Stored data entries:
━━━━━━━━━━━━━━━━━━━━━━━━━━━━━━

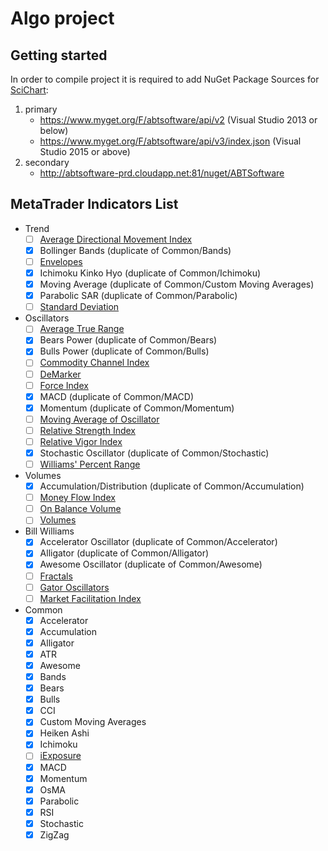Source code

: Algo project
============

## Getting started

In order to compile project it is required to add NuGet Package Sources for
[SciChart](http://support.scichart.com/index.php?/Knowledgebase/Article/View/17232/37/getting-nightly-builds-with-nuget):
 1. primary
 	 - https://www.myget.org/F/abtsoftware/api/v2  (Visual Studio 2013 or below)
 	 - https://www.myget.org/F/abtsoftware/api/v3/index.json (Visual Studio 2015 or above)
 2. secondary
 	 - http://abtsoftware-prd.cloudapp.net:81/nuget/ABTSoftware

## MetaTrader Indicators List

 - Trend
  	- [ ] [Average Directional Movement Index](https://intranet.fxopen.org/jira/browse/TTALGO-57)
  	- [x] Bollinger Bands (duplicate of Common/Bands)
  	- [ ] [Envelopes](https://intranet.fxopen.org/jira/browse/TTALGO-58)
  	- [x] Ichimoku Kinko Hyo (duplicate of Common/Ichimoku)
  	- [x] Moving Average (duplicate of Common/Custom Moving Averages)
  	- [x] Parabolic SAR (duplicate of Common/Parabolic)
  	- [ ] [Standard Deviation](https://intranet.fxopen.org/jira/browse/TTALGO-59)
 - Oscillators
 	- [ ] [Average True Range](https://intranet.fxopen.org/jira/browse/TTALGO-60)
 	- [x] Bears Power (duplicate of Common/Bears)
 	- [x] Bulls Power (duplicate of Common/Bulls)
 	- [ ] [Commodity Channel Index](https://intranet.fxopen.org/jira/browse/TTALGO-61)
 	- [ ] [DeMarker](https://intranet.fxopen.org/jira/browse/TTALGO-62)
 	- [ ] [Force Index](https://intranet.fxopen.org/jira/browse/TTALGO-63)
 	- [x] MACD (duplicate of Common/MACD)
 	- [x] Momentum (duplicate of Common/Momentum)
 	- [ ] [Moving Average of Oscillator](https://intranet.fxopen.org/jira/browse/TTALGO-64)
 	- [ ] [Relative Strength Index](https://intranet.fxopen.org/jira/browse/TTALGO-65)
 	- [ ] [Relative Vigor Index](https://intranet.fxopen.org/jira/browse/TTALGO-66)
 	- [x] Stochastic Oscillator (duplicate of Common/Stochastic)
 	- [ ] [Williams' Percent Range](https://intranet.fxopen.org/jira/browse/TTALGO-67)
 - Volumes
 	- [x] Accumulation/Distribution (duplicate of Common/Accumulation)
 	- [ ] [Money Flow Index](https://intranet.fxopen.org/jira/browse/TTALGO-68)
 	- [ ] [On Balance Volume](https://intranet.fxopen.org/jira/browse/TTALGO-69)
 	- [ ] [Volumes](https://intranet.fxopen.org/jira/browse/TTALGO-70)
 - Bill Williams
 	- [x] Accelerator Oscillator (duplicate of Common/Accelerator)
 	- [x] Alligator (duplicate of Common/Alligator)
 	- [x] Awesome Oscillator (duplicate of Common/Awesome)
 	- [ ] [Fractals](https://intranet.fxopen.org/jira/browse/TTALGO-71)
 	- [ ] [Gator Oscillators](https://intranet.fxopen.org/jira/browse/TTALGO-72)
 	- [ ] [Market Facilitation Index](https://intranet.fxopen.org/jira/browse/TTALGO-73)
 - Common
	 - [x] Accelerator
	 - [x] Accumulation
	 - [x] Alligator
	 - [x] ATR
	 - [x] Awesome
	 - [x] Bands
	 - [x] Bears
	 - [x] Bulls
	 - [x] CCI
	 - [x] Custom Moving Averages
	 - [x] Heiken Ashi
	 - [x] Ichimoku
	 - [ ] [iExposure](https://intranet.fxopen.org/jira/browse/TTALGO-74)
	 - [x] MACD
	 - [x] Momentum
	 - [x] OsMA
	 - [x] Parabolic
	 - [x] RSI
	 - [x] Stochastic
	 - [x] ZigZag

━━━━━━━━━━━━━━━━━━━━━━━━━━━━━━

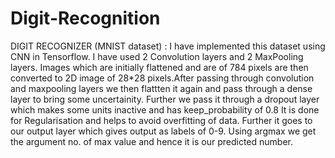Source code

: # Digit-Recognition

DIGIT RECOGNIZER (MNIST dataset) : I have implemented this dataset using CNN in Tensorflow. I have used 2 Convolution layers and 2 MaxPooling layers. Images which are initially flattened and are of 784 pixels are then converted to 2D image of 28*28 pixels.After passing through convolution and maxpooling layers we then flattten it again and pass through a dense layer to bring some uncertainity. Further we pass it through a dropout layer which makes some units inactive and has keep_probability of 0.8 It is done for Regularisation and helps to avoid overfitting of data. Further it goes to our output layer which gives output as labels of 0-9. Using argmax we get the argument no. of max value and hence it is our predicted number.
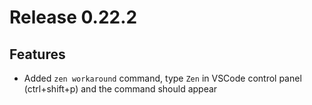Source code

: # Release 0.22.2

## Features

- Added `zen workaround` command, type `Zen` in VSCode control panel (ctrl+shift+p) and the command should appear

━━━━━━━━━━━━━━━━━━━━━━━━━━━━━━

## What is expected
Filter the records for lines containing the word "abtsoftware" and copy each one.

## Result of the task
 	 - https://www.myget.org/F/abtsoftware/api/v2  (Visual Studio 2013 or below)
 	 - https://www.myget.org/F/abtsoftware/api/v3/index.json (Visual Studio 2015 or above)
 	 - http://abtsoftware-prd.cloudapp.net:81/nuget/ABTSoftware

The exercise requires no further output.